Antares Capital has closed its second senior loan fund with $6 billion of investable capital, exceeding its target of $5 billion.
The fund, SLF II, includes a dedicated co-investment vehicle, Antares said in a statement. Like its predecessor senior loan fund, SLF II will invest in sponsor-backed, senior secured loans to US and Canadian borrowers, the statement said. The latest fund, which was launched in December 2021, had its first close in April 2023 at $1.8 billion, according to Private Debt Investor research. It is about twice the size of its predecessor, which held a final close in September 2020 on $3 billion, per PDI research.
SLF II has invested about $2 billion of capital across more than 80 investments, Vivek Mathew, Antares head of asset management, told PDI. He said he believes the fund likely could have raised more, had Russia not invaded Ukraine, and had investors not experienced the denominator effect created by volatility in public market investments. The fund has both levered and unlevered sleeves, with the unlevered sleeve targeting returns of 8-9 percent, and the levered, as much as 14-15 percent.
“We don’t want to make things big for the sake of being big, but we felt the opportunity in private credit warranted a bigger fund” than Antares’ earlier senior fund, Mathew said. He noted that the current environment is very attractive for putting money to work, given that leverage is more than a turn lower, and terms and conditions are much more favorable with interest rates higher than in prior years. Moreover, because Antares sourced the leverage just before the Russian invasion, it was able to get cheaper financing than would have been the case after the invasion, he said. “We’re buying today’s assets at elevated spreads and financing them with yesterday’s costs.”
More than 75 percent of existing investors participated in SLF II, the statement said, with Mathew adding that about 10 percent came from investors in the Middle East. That marked a big change for the region’s investors, who have historically allocated to traditional fixed income and equities, and, in alternatives, to private equity and domestic real estate. Altogether, more than 50 institutions globally, including investors from public and private pensions, insurance companies, asset managers and banks, participated in SLF II.

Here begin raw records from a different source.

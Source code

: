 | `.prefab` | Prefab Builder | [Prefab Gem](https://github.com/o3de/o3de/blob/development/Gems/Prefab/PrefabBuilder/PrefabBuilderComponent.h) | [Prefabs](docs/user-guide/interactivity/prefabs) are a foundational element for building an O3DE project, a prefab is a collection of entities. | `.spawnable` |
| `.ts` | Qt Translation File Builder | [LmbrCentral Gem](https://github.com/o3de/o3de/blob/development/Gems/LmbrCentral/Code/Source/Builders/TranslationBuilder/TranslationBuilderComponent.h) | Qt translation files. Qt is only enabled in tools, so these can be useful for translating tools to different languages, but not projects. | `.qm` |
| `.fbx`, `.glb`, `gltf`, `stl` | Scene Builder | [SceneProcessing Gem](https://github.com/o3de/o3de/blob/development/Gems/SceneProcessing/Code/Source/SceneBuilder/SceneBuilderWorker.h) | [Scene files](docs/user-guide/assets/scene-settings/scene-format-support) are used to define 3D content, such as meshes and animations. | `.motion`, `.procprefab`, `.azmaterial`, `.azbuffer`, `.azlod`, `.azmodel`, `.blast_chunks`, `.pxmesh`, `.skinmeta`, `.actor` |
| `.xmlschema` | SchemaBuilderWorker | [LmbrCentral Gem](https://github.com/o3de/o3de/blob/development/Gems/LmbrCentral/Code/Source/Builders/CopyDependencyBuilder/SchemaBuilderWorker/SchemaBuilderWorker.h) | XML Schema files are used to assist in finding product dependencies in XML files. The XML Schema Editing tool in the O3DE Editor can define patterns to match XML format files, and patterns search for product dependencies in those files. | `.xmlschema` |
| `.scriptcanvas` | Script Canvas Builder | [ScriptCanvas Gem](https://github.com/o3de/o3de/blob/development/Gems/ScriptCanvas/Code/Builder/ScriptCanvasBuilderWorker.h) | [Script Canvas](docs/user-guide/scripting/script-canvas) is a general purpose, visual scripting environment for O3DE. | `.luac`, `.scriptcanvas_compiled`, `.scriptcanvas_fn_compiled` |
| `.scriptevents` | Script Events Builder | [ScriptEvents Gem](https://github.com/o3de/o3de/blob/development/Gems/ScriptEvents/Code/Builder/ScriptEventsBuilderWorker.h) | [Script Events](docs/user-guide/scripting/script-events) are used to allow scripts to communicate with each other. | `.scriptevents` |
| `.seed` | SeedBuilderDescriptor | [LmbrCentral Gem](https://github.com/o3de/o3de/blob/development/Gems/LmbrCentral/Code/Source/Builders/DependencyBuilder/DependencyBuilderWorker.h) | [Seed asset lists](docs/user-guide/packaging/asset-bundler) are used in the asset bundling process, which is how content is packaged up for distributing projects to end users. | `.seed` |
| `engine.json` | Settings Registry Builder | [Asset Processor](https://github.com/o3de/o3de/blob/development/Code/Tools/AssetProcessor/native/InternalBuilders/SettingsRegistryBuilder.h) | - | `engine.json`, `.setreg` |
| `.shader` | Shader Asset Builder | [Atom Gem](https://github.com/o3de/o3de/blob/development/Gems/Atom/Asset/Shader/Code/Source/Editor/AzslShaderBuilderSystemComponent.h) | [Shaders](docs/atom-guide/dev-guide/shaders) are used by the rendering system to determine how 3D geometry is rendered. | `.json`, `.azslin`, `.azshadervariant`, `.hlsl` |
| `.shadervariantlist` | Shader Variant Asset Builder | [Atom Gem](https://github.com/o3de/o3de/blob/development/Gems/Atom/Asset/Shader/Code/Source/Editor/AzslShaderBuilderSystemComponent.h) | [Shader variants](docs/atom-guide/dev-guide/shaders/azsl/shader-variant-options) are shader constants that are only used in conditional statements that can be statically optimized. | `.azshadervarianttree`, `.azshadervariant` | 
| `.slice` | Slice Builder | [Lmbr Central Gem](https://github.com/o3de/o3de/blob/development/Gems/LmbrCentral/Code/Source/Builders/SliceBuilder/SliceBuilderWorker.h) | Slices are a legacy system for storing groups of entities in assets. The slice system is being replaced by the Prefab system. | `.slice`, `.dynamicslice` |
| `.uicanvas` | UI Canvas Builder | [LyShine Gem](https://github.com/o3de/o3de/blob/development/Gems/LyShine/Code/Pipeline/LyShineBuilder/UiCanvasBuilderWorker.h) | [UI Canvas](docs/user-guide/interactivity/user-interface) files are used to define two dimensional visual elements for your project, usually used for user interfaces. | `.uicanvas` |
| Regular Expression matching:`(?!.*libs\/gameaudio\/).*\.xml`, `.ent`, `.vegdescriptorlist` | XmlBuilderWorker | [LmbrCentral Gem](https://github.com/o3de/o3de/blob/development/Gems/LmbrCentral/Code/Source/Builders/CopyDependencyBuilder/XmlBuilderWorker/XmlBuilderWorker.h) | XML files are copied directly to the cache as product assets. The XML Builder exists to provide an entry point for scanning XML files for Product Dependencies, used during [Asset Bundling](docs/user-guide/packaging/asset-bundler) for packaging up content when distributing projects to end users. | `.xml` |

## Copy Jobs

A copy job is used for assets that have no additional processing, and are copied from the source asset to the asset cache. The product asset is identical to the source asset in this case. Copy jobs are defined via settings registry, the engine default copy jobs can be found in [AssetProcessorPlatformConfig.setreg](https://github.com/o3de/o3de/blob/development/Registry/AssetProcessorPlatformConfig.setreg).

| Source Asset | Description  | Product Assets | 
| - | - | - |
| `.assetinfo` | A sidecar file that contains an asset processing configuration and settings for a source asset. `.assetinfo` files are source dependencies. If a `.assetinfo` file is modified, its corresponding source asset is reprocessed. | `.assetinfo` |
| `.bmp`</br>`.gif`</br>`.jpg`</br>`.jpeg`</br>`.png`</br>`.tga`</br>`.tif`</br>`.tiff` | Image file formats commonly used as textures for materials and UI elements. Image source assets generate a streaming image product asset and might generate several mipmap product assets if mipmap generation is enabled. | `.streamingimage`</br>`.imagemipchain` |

Because of the denominator effect, “many of the fund’s investors who reupped with Antares did so at the expense of not allocating to other alternative asset classes,” Mathew said. He noted that Antares’ funds, “being truly first lien with solidly double-digit returns and invested in sponsor-backed businesses” adds to their attractiveness, given that they are yielding more than some expect many equities to yield.
Antares, founded in 1996, is a Chicago-based private credit manager with more than $61 billion under management as of 31 March 2023.